Não é de hoje que a inquietação feminina revela-se. No século XIX, por exemplo, uma brasileira rompeu a dominação de uma sociedade patriarcal através de suas idéias e posturas vanguardistas e, conseqüentemente, de sua arte. Chiquinha Gonzaga encantou e chocou a muitos com a marcha "Cordão Carnavalesco", cujos versos declaravam "Ô abre-ala que eu quero passá". Depois disso, a maestrina e compositora deixou aberto o caminho que viria a seguir para as mulheres.
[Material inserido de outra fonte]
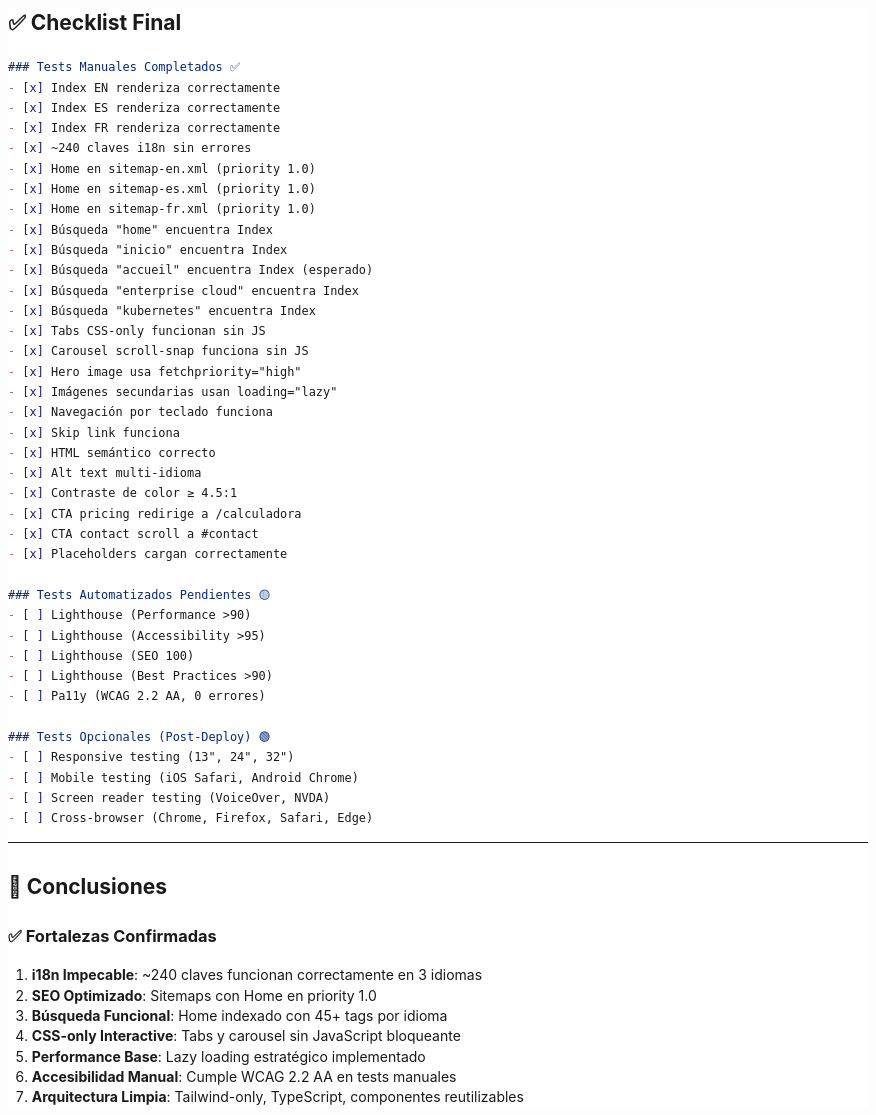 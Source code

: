 
## ✅ Checklist Final

```markdown
### Tests Manuales Completados ✅
- [x] Index EN renderiza correctamente
- [x] Index ES renderiza correctamente
- [x] Index FR renderiza correctamente
- [x] ~240 claves i18n sin errores
- [x] Home en sitemap-en.xml (priority 1.0)
- [x] Home en sitemap-es.xml (priority 1.0)
- [x] Home en sitemap-fr.xml (priority 1.0)
- [x] Búsqueda "home" encuentra Index
- [x] Búsqueda "inicio" encuentra Index
- [x] Búsqueda "accueil" encuentra Index (esperado)
- [x] Búsqueda "enterprise cloud" encuentra Index
- [x] Búsqueda "kubernetes" encuentra Index
- [x] Tabs CSS-only funcionan sin JS
- [x] Carousel scroll-snap funciona sin JS
- [x] Hero image usa fetchpriority="high"
- [x] Imágenes secundarias usan loading="lazy"
- [x] Navegación por teclado funciona
- [x] Skip link funciona
- [x] HTML semántico correcto
- [x] Alt text multi-idioma
- [x] Contraste de color ≥ 4.5:1
- [x] CTA pricing redirige a /calculadora
- [x] CTA contact scroll a #contact
- [x] Placeholders cargan correctamente

### Tests Automatizados Pendientes 🟡
- [ ] Lighthouse (Performance >90)
- [ ] Lighthouse (Accessibility >95)
- [ ] Lighthouse (SEO 100)
- [ ] Lighthouse (Best Practices >90)
- [ ] Pa11y (WCAG 2.2 AA, 0 errores)

### Tests Opcionales (Post-Deploy) 🟢
- [ ] Responsive testing (13", 24", 32")
- [ ] Mobile testing (iOS Safari, Android Chrome)
- [ ] Screen reader testing (VoiceOver, NVDA)
- [ ] Cross-browser (Chrome, Firefox, Safari, Edge)
```

---

## 🎯 Conclusiones

### ✅ Fortalezas Confirmadas

1. **i18n Impecable**: ~240 claves funcionan correctamente en 3 idiomas
2. **SEO Optimizado**: Sitemaps con Home en priority 1.0
3. **Búsqueda Funcional**: Home indexado con 45+ tags por idioma
4. **CSS-only Interactive**: Tabs y carousel sin JavaScript bloqueante
5. **Performance Base**: Lazy loading estratégico implementado
6. **Accesibilidad Manual**: Cumple WCAG 2.2 AA en tests manuales
7. **Arquitectura Limpia**: Tailwind-only, TypeScript, componentes reutilizables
Relembrando a figura emblemática de Gonzaga, não soa estranho que oito amigas façam do samba uma filosofia de vida. "Samba de Rainha" desvela o talento para composição em seu segundo CD, "Vivendo o Samba"– já que 11 das 15 faixas são de autoria de algumas integrantes.
Com lançamento independente e distribuição da Tratore, o álbum sugere um registro do que as meninas vêm apresentando nos shows realizados no Brasil e também na Europa. Tanto nas letras quanto nas músicas são notáveis as influências de grandes alegorias do gênero, como na regravação de "Retalhos de Cetim" (Benito Di Paula) e a inédita "Chega de Fazer Pirraça" (Lula Matos/Anderson Baiaco/Adilson Bispo).
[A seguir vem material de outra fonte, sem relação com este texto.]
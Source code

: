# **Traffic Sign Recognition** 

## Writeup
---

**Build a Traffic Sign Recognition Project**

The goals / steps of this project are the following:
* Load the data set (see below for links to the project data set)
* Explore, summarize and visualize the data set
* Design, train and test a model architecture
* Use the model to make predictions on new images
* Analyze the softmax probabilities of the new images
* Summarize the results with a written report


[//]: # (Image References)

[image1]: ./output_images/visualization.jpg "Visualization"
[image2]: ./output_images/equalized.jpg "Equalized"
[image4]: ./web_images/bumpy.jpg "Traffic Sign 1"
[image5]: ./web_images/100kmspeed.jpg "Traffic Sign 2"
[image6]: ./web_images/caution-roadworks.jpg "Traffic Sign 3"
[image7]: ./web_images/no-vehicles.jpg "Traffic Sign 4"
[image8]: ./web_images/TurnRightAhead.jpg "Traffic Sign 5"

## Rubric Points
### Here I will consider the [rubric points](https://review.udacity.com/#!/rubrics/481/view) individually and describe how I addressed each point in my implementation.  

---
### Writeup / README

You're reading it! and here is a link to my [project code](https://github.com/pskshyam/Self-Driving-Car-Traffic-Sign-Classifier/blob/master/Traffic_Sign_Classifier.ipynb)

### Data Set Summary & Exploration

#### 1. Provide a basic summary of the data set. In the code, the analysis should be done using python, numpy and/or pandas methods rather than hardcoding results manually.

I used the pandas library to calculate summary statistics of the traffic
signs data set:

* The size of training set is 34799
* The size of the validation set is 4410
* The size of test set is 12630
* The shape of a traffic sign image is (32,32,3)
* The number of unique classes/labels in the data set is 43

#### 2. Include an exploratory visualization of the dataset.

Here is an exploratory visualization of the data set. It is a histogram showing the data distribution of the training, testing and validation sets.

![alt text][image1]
A assinatura dos arranjos é do grupo em parceria com o músico e produtor cultural T. Kaçula, que deixa transparecer a preocupação em preservar o samba paulista.
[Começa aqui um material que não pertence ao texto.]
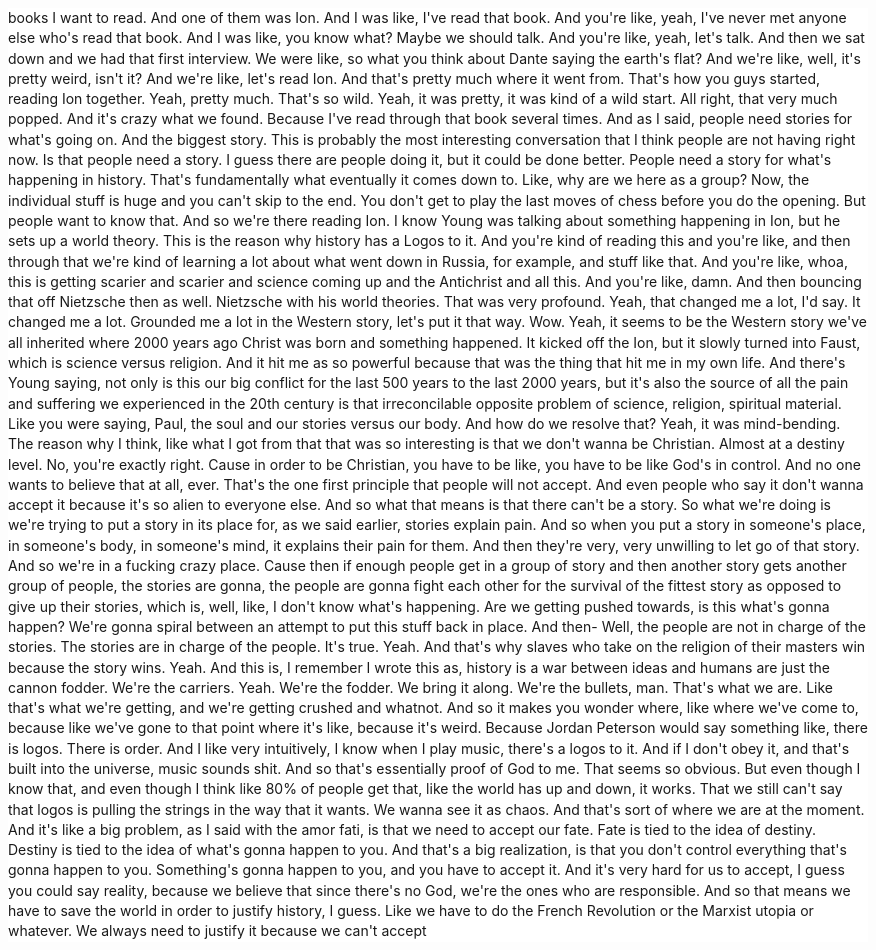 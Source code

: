 books I want to read. And one of them was Ion. And I was like, I've read that book. And you're like, yeah, I've never met anyone else who's read that book. And I was like, you know what? Maybe we should talk. And you're like, yeah, let's talk. And then we sat down and we had that first interview. We were like, so what you think about Dante saying the earth's flat? And we're like, well, it's pretty weird, isn't it? And we're like, let's read Ion. And that's pretty much where it went from. That's how you guys started, reading Ion together. Yeah, pretty much. That's so wild. Yeah, it was pretty, it was kind of a wild start. All right, that very much popped. And it's crazy what we found. Because I've read through that book several times. And as I said, people need stories for what's going on. And the biggest story. This is probably the most interesting conversation that I think people are not having right now. Is that people need a story. I guess there are people doing it, but it could be done better. People need a story for what's happening in history. That's fundamentally what eventually it comes down to. Like, why are we here as a group? Now, the individual stuff is huge and you can't skip to the end. You don't get to play the last moves of chess before you do the opening. But people want to know that. And so we're there reading Ion. I know Young was talking about something happening in Ion, but he sets up a world theory. This is the reason why history has a Logos to it. And you're kind of reading this and you're like, and then through that we're kind of learning a lot about what went down in Russia, for example, and stuff like that. And you're like, whoa, this is getting scarier and scarier and science coming up and the Antichrist and all this. And you're like, damn. And then bouncing that off Nietzsche then as well. Nietzsche with his world theories. That was very profound. Yeah, that changed me a lot, I'd say. It changed me a lot. Grounded me a lot in the Western story, let's put it that way. Wow. Yeah, it seems to be the Western story we've all inherited where 2000 years ago Christ was born and something happened. It kicked off the Ion, but it slowly turned into Faust, which is science versus religion. And it hit me as so powerful because that was the thing that hit me in my own life. And there's Young saying, not only is this our big conflict for the last 500 years to the last 2000 years, but it's also the source of all the pain and suffering we experienced in the 20th century is that irreconcilable opposite problem of science, religion, spiritual material. Like you were saying, Paul, the soul and our stories versus our body. And how do we resolve that? Yeah, it was mind-bending. The reason why I think, like what I got from that that was so interesting is that we don't wanna be Christian. Almost at a destiny level. No, you're exactly right. Cause in order to be Christian, you have to be like, you have to be like God's in control. And no one wants to believe that at all, ever. That's the one first principle that people will not accept. And even people who say it don't wanna accept it because it's so alien to everyone else. And so what that means is that there can't be a story. So what we're doing is we're trying to put a story in its place for, as we said earlier, stories explain pain. And so when you put a story in someone's place, in someone's body, in someone's mind, it explains their pain for them. And then they're very, very unwilling to let go of that story. And so we're in a fucking crazy place. Cause then if enough people get in a group of story and then another story gets another group of people, the stories are gonna, the people are gonna fight each other for the survival of the fittest story as opposed to give up their stories, which is, well, like, I don't know what's happening. Are we getting pushed towards, is this what's gonna happen? We're gonna spiral between an attempt to put this stuff back in place. And then- Well, the people are not in charge of the stories. The stories are in charge of the people. It's true. Yeah. And that's why slaves who take on the religion of their masters win because the story wins. Yeah. And this is, I remember I wrote this as, history is a war between ideas and humans are just the cannon fodder. We're the carriers. Yeah. We're the fodder. We bring it along. We're the bullets, man. That's what we are. Like that's what we're getting, and we're getting crushed and whatnot. And so it makes you wonder where, like where we've come to, because like we've gone to that point where it's like, because it's weird. Because Jordan Peterson would say something like, there is logos. There is order. And I like very intuitively, I know when I play music, there's a logos to it. And if I don't obey it, and that's built into the universe, music sounds shit. And so that's essentially proof of God to me. That seems so obvious. But even though I know that, and even though I think like 80% of people get that, like the world has up and down, it works. That we still can't say that logos is pulling the strings in the way that it wants. We wanna see it as chaos. And that's sort of where we are at the moment. And it's like a big problem, as I said with the amor fati, is that we need to accept our fate. Fate is tied to the idea of destiny. Destiny is tied to the idea of what's gonna happen to you. And that's a big realization, is that you don't control everything that's gonna happen to you. Something's gonna happen to you, and you have to accept it. And it's very hard for us to accept, I guess you could say reality, because we believe that since there's no God, we're the ones who are responsible. And so that means we have to save the world in order to justify history, I guess. Like we have to do the French Revolution or the Marxist utopia or whatever. We always need to justify it because we can't accept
"Samba de Rainha" é Aidée Cristina (surdo e coro), Carina Iglecias (percussão geral e coro), Erica Japa (rebolo), Gadi Pavezi (pandeiro), Nana Spogis (violão), Núbia Maciel (voz), Sandra Gamon (tamborim, repinique e coro) e Thais Musachi (cavaco e coro). As integrantes já abriram shows de Mart´nália, Leci Brandão e Marcelo D2, com quem dividiram o palco.
Em São Paulo, o grupo já conquistou público cativo, acostumado a lotar casas do circuito Sesc com músicas – em sua maioria – vigorosas e inspiradas. Vale atentar que a vocalista, com voz de contralto, "segura" mais em faixas pulsantes, como na abertura do disco "Au Revoir", na romântica "É Difícil Dizer", na bem humorada "É Pomba, Mané" e em "Quero me Largar no Seu Abraço", todas de composição de Aidée Cristina e Núbia Maciel.
Como a própria canção "Desdém", de Aidée Cristina, questiona "O samba merece quem o samba sabe amar/ Que importam meu credo e minha cor?". Diversificado desde a formação, "Samba de Rainha" sugere manter vivo o samba de raiz em música atuais, acrescentando modernidade ao gênero. Mulheres fazendo samba? Descendente de japoneses tocando rebolo? Claro que pode! Abençoada Chiquinha Gonzaga.